## What you will do
Within the data that follows, set down exactly the lines from the one containing "## 八月 就是八月，我守口如瓶" through the one containing "- 千变万化的是人心，纹丝不动的是命运。", both ends included.

══════

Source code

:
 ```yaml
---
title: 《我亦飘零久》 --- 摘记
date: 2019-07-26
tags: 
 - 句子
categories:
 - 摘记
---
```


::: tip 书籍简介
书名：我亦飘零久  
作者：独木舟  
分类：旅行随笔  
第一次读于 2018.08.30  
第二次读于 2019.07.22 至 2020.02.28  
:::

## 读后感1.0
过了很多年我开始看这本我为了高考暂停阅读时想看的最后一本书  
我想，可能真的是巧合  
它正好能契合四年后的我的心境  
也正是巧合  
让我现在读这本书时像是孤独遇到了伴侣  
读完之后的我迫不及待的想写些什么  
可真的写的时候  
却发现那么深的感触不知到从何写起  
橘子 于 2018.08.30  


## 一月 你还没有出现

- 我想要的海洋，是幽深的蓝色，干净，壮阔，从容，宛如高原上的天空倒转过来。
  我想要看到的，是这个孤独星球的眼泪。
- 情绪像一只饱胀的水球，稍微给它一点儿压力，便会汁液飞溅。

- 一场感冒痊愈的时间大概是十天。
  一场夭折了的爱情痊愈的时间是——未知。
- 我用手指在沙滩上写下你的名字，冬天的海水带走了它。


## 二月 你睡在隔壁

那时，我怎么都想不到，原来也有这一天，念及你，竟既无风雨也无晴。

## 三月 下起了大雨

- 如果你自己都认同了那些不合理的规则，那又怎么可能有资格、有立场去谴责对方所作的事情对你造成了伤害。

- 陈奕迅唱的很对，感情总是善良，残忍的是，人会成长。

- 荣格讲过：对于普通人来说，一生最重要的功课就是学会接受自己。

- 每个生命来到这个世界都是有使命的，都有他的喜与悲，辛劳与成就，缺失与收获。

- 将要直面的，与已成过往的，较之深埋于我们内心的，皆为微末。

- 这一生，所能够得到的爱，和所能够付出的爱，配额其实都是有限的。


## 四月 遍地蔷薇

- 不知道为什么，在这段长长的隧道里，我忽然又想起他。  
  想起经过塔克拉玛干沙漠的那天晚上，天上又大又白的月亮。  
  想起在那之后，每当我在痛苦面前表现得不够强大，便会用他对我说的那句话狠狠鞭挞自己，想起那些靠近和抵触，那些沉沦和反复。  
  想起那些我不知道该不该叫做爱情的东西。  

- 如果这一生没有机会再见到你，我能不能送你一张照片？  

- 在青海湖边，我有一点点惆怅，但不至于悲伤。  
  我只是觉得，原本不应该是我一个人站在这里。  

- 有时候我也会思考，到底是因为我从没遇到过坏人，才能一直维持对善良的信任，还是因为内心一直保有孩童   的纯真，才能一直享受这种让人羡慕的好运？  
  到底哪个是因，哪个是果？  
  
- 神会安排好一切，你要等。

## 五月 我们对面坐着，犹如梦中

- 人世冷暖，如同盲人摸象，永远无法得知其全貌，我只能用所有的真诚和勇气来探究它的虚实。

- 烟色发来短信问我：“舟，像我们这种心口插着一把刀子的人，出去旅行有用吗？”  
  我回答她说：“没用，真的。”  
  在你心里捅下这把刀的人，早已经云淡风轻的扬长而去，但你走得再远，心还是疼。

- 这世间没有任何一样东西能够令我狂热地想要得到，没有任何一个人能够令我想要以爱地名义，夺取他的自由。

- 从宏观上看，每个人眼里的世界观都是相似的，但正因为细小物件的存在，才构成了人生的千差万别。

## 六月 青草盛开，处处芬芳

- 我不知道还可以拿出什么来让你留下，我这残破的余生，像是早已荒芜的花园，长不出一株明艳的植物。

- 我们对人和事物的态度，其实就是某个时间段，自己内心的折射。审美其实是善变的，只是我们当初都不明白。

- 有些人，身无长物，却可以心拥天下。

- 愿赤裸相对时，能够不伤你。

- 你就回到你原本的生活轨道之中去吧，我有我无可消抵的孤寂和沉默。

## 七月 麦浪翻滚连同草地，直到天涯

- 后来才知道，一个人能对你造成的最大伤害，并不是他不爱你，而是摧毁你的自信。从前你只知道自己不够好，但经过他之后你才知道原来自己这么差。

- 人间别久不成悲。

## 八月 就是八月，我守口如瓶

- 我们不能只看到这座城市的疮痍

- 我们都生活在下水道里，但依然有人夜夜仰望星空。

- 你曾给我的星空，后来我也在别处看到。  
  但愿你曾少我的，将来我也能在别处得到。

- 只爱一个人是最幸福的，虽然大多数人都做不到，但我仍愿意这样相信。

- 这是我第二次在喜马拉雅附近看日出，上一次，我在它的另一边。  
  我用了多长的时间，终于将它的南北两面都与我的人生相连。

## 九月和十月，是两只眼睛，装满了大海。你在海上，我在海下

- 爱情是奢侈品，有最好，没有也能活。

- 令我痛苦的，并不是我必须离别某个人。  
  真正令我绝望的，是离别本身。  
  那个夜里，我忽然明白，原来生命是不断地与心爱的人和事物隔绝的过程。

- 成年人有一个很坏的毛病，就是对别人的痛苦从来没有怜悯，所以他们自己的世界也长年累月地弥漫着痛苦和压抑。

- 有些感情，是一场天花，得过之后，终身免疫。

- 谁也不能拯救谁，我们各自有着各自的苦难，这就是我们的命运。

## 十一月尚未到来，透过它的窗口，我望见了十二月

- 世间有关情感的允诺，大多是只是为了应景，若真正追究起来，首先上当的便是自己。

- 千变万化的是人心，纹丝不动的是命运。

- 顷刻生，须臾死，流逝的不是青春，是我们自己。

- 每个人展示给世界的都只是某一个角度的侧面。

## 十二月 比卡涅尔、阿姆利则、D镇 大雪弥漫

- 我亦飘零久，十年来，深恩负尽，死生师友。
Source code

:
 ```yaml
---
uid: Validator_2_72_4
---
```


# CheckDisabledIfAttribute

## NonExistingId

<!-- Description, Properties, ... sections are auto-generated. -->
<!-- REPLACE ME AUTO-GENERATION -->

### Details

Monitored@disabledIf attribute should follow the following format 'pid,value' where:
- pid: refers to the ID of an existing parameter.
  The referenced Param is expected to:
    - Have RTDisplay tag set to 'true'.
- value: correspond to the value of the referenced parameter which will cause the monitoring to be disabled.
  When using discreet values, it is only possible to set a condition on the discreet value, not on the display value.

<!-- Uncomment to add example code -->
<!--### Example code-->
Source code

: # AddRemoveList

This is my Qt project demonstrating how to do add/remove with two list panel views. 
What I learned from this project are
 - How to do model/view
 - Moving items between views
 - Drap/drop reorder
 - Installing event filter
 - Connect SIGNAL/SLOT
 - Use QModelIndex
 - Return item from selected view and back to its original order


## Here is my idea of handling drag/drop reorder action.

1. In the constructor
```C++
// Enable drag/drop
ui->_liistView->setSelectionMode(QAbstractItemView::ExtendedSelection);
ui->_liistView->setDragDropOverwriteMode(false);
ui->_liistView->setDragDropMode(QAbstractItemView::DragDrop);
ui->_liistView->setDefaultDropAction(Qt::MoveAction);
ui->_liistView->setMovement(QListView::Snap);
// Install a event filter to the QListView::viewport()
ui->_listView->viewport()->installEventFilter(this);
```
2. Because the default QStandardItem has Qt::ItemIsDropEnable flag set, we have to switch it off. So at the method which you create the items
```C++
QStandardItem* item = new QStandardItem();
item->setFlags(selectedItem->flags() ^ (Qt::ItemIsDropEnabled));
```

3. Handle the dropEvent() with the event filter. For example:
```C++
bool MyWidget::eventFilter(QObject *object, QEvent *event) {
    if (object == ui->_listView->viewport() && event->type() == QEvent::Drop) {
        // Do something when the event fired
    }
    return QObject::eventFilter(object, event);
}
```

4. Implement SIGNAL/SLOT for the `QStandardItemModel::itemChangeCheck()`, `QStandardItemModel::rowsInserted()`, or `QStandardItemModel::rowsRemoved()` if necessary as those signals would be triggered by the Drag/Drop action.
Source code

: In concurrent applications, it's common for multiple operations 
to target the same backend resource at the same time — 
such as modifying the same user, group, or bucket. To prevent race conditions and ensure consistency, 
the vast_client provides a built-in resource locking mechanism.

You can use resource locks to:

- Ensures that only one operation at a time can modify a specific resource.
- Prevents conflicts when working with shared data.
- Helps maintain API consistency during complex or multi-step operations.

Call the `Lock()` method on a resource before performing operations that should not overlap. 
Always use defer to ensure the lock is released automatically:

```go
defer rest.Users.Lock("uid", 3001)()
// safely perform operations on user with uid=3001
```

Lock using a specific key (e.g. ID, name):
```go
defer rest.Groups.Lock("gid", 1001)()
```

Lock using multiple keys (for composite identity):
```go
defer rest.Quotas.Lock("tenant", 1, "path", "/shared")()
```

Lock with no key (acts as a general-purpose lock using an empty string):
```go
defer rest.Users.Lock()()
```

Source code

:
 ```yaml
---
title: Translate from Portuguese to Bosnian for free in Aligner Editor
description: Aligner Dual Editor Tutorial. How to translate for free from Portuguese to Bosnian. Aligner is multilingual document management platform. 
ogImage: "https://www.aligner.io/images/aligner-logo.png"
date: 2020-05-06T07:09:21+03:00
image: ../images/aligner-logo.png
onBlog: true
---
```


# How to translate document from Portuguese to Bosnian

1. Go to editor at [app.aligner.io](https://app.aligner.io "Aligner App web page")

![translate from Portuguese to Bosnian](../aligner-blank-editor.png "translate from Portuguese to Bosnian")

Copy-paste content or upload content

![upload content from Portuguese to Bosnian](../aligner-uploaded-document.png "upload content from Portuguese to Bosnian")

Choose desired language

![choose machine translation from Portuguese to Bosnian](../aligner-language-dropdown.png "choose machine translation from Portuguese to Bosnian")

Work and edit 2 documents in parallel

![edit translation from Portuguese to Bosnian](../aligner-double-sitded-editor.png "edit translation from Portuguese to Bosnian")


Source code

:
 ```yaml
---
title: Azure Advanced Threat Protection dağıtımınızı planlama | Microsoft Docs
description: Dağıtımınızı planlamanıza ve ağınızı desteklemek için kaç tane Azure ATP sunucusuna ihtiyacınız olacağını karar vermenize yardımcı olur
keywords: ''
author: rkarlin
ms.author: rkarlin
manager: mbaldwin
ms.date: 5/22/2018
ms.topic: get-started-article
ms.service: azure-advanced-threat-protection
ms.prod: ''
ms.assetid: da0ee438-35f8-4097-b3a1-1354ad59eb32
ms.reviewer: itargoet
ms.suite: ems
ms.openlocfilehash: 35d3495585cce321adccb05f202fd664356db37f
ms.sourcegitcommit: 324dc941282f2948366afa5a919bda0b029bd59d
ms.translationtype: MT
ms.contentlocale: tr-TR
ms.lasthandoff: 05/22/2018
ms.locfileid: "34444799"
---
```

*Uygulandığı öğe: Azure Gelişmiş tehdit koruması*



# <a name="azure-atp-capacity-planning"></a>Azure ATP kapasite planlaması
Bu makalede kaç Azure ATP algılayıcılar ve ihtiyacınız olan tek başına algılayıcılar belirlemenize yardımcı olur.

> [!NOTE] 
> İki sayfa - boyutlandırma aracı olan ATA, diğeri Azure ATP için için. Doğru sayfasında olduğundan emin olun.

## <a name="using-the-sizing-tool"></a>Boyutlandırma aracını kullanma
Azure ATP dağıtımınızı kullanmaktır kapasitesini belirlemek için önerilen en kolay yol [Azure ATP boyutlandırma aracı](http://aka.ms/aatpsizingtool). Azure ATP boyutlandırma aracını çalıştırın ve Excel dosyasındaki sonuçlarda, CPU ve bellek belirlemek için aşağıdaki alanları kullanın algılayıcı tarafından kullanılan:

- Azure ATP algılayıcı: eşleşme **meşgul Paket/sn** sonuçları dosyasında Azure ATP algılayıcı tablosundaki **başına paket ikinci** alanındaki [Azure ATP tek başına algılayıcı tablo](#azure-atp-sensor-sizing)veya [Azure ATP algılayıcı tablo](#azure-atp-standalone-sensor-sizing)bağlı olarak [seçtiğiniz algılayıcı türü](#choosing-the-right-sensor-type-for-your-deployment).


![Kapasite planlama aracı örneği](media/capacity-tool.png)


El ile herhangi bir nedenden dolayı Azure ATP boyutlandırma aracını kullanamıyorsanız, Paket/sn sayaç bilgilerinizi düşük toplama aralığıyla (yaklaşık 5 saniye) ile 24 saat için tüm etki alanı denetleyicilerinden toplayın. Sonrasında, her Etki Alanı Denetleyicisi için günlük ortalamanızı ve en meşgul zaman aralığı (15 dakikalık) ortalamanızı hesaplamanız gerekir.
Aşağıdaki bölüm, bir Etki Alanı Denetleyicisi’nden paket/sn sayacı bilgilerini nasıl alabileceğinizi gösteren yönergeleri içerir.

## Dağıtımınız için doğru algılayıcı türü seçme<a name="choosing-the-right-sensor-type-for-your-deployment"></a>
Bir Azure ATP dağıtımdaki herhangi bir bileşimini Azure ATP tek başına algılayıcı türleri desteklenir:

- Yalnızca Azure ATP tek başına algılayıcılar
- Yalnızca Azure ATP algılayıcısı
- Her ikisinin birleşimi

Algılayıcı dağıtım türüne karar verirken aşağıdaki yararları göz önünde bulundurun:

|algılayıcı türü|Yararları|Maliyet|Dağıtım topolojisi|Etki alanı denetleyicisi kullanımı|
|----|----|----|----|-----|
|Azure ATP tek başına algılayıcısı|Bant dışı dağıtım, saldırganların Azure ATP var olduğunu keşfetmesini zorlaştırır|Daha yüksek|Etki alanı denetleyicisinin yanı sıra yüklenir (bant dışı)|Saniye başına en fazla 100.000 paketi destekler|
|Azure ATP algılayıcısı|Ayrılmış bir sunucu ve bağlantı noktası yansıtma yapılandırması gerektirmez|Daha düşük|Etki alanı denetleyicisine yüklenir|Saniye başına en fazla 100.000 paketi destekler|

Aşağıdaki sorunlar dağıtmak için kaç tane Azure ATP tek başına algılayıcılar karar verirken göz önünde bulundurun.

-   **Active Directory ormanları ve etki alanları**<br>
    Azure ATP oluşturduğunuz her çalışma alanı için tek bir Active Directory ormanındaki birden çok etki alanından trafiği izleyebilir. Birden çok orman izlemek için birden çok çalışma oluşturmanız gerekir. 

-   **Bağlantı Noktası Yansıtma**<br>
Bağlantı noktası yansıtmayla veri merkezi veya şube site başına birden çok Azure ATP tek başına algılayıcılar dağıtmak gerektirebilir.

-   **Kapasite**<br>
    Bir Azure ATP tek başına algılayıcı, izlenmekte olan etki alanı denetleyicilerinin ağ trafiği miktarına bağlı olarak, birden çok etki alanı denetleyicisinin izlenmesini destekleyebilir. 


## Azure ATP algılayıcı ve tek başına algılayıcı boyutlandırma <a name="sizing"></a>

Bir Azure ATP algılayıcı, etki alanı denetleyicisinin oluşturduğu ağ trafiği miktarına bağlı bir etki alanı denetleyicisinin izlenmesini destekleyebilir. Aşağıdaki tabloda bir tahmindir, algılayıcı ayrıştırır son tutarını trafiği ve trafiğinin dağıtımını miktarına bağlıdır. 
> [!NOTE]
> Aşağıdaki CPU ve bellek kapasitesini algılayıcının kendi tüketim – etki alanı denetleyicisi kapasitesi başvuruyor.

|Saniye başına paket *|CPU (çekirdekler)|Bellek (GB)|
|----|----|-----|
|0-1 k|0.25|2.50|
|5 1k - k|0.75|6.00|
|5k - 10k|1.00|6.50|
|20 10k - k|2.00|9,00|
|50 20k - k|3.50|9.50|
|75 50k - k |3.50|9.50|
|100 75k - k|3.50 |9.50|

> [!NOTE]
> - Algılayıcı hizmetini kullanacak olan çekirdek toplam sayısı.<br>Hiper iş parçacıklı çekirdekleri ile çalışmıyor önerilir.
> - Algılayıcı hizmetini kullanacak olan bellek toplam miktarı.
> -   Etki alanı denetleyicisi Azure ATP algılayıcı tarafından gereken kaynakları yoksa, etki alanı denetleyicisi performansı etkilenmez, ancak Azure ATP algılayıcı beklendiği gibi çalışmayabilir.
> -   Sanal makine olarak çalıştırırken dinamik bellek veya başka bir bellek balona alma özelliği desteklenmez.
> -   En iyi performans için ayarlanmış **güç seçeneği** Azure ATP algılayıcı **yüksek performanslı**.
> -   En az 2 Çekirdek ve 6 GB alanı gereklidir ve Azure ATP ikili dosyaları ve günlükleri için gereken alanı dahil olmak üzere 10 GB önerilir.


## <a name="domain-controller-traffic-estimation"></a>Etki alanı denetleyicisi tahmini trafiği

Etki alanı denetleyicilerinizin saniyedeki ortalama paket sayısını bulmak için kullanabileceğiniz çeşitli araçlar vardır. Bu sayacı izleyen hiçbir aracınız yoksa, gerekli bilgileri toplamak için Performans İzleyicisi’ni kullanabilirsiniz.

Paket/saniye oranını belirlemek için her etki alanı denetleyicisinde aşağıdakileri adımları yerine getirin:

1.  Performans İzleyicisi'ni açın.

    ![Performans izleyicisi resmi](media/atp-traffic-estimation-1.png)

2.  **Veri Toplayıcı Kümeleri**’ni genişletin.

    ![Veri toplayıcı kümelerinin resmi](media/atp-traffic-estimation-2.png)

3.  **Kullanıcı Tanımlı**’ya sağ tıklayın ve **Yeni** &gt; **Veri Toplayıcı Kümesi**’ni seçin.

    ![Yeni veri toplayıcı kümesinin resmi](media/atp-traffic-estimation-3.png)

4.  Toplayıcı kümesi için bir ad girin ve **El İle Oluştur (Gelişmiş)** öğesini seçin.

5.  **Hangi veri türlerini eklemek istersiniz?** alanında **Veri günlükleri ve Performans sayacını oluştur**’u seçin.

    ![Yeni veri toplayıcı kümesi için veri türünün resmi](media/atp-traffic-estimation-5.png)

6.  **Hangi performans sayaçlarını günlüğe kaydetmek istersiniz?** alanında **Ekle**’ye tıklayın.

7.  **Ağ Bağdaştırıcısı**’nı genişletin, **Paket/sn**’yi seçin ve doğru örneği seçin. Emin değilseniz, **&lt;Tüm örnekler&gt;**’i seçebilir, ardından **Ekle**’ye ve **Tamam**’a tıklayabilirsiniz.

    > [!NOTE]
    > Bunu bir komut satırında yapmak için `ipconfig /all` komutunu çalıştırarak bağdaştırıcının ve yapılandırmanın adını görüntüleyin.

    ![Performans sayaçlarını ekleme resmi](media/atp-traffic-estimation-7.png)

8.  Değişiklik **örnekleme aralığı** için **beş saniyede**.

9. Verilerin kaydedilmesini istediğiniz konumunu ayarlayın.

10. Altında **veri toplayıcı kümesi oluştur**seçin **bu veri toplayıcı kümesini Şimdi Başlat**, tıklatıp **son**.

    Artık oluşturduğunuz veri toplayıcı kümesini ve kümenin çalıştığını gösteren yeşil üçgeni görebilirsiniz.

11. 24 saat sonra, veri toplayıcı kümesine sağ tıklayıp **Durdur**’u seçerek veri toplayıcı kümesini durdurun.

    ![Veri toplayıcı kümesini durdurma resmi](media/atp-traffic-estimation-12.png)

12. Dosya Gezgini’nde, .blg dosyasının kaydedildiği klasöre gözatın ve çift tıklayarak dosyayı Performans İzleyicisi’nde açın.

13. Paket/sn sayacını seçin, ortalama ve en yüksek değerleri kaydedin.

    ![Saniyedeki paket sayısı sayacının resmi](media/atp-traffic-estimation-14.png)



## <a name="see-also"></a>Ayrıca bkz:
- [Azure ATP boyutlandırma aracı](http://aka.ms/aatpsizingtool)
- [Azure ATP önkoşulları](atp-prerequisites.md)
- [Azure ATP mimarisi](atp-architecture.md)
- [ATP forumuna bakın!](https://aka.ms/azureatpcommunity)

══════

## Exercise response
## 八月 就是八月，我守口如瓶

- 我们不能只看到这座城市的疮痍

- 我们都生活在下水道里，但依然有人夜夜仰望星空。

- 你曾给我的星空，后来我也在别处看到。  
  但愿你曾少我的，将来我也能在别处得到。

- 只爱一个人是最幸福的，虽然大多数人都做不到，但我仍愿意这样相信。

- 这是我第二次在喜马拉雅附近看日出，上一次，我在它的另一边。  
  我用了多长的时间，终于将它的南北两面都与我的人生相连。

## 九月和十月，是两只眼睛，装满了大海。你在海上，我在海下

- 爱情是奢侈品，有最好，没有也能活。

- 令我痛苦的，并不是我必须离别某个人。  
  真正令我绝望的，是离别本身。  
  那个夜里，我忽然明白，原来生命是不断地与心爱的人和事物隔绝的过程。

- 成年人有一个很坏的毛病，就是对别人的痛苦从来没有怜悯，所以他们自己的世界也长年累月地弥漫着痛苦和压抑。

- 有些感情，是一场天花，得过之后，终身免疫。

- 谁也不能拯救谁，我们各自有着各自的苦难，这就是我们的命运。

## 十一月尚未到来，透过它的窗口，我望见了十二月

- 世间有关情感的允诺，大多是只是为了应景，若真正追究起来，首先上当的便是自己。

- 千变万化的是人心，纹丝不动的是命运。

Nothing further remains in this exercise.